[Collected data]
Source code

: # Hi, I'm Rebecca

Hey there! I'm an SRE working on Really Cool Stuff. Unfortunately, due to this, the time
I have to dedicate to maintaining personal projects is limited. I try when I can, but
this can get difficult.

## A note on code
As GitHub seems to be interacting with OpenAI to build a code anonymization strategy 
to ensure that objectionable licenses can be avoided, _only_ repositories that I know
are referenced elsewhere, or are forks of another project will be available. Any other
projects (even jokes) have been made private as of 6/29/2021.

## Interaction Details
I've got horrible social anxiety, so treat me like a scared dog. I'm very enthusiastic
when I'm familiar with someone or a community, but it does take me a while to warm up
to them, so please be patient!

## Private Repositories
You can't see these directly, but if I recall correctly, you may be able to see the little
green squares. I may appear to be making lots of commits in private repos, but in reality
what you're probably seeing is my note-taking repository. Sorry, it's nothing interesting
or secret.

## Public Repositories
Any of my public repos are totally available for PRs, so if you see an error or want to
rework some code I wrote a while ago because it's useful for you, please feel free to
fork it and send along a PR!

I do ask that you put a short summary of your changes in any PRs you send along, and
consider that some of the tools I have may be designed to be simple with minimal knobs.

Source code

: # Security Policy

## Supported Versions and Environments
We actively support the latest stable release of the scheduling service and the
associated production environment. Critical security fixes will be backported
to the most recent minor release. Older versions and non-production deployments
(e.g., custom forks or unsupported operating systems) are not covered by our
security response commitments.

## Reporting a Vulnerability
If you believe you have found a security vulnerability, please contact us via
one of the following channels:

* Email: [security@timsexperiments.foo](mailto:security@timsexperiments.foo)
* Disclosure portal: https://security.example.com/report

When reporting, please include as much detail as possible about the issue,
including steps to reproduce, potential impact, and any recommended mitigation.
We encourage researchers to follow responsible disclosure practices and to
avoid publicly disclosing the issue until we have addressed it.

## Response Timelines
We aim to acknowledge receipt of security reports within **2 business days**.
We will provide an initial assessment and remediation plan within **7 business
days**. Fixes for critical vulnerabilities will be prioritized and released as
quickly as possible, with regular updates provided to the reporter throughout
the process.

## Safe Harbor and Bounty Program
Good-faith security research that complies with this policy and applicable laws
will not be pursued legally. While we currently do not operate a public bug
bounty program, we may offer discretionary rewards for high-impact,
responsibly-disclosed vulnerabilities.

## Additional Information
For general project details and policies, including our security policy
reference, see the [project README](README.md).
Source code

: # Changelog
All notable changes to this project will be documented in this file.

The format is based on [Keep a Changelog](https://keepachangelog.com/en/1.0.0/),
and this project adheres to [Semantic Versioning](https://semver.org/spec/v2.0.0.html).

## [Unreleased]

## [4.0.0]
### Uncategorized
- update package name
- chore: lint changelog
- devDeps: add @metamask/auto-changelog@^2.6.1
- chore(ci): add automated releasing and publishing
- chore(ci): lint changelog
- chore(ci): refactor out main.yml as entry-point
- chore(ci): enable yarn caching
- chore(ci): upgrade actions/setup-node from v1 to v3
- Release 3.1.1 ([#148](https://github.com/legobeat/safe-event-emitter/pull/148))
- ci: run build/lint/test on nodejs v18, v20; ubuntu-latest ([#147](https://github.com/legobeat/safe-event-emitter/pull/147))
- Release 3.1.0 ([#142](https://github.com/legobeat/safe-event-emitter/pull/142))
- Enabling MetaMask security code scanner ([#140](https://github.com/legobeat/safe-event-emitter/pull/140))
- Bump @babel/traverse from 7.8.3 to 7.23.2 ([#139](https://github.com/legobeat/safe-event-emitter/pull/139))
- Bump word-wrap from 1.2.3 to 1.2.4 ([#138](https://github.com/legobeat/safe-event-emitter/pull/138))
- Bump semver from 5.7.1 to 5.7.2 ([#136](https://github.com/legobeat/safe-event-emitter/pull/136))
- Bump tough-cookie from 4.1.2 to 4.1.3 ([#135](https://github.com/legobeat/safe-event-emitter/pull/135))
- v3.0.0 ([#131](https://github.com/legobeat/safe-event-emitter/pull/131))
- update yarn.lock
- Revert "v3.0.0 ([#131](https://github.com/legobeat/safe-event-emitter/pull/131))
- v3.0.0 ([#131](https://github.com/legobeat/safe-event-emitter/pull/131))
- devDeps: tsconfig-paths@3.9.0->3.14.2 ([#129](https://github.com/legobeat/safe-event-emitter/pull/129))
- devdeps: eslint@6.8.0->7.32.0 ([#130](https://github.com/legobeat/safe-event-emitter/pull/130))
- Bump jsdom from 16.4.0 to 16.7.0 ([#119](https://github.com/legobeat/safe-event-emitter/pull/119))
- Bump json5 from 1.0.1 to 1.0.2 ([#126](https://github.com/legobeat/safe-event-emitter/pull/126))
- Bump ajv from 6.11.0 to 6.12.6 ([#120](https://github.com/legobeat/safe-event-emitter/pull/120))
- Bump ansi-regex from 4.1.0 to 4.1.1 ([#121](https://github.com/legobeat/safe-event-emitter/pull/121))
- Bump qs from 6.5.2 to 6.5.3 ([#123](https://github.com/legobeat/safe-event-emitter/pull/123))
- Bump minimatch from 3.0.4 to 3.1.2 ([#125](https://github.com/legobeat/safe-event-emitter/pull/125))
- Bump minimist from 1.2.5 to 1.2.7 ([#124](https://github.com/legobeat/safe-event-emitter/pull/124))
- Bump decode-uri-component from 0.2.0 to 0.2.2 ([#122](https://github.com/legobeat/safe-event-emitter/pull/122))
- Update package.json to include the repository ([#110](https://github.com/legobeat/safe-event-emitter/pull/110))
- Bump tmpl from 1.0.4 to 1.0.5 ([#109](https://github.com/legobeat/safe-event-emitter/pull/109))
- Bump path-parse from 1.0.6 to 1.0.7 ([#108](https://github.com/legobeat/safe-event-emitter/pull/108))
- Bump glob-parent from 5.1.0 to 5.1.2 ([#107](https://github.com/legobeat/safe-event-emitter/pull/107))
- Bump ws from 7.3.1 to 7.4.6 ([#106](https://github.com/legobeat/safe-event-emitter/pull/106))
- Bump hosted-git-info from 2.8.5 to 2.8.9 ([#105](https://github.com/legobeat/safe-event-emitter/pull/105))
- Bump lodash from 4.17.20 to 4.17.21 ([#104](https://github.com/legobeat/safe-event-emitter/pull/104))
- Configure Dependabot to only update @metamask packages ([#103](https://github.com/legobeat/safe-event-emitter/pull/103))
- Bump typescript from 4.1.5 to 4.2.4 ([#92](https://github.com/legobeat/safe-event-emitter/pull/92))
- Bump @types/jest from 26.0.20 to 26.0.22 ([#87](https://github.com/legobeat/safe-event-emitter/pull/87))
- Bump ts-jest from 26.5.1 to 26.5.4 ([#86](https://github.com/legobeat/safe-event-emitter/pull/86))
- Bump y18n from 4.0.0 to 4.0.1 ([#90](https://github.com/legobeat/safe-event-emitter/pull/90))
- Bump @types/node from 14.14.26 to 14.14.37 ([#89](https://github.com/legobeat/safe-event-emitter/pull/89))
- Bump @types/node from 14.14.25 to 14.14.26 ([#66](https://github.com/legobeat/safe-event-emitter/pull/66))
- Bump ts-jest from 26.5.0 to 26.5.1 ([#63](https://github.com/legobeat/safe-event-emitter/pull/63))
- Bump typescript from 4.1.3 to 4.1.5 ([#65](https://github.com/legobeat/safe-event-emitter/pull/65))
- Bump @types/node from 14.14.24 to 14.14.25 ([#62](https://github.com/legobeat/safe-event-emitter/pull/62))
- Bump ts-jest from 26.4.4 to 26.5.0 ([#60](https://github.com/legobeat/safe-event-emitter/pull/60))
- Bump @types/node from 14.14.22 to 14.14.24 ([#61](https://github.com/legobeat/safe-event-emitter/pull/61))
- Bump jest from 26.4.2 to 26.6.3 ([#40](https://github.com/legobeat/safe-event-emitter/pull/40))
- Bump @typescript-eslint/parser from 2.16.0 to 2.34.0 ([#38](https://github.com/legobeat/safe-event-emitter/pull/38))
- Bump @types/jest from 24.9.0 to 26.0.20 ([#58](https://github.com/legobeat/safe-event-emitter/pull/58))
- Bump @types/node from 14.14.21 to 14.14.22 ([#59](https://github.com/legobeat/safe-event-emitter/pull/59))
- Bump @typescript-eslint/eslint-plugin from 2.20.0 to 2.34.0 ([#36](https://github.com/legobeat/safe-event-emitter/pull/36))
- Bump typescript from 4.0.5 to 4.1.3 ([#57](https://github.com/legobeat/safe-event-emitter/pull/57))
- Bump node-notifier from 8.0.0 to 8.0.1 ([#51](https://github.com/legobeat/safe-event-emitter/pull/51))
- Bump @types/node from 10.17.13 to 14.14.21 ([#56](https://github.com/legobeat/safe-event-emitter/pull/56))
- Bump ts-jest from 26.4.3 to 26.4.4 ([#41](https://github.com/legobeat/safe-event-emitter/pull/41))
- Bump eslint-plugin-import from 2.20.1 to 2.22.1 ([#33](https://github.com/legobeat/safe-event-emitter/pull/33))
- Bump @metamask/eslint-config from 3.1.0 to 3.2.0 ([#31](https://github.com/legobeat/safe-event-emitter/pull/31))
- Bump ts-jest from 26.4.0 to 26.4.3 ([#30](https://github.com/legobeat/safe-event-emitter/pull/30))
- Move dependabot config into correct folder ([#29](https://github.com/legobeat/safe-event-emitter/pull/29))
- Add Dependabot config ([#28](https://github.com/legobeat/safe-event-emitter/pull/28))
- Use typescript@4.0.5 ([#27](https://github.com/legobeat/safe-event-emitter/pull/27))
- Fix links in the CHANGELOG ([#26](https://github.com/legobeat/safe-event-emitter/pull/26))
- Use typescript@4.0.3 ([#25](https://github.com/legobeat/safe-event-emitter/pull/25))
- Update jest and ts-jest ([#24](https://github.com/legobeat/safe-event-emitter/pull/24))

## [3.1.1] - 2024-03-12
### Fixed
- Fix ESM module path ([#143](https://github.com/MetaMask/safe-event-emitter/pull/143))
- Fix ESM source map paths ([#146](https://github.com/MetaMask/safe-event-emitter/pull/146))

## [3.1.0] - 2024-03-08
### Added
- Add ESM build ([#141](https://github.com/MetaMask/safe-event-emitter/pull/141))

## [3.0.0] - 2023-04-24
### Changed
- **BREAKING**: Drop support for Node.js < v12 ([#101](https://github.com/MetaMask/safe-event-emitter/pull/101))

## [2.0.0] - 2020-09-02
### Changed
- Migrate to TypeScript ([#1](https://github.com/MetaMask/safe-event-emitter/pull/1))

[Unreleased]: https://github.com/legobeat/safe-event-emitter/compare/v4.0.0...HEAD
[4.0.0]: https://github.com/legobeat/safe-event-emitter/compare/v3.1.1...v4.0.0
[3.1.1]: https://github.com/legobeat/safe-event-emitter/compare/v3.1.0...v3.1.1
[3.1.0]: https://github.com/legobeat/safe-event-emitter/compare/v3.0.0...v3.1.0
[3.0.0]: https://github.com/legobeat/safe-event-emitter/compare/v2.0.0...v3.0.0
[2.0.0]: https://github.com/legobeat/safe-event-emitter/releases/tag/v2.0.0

__TASK STATEMENT__
For the string "business", give the number of lines in the records that contain it and nothing besides.

__ANSWER FOR THIS EXERCISE__
2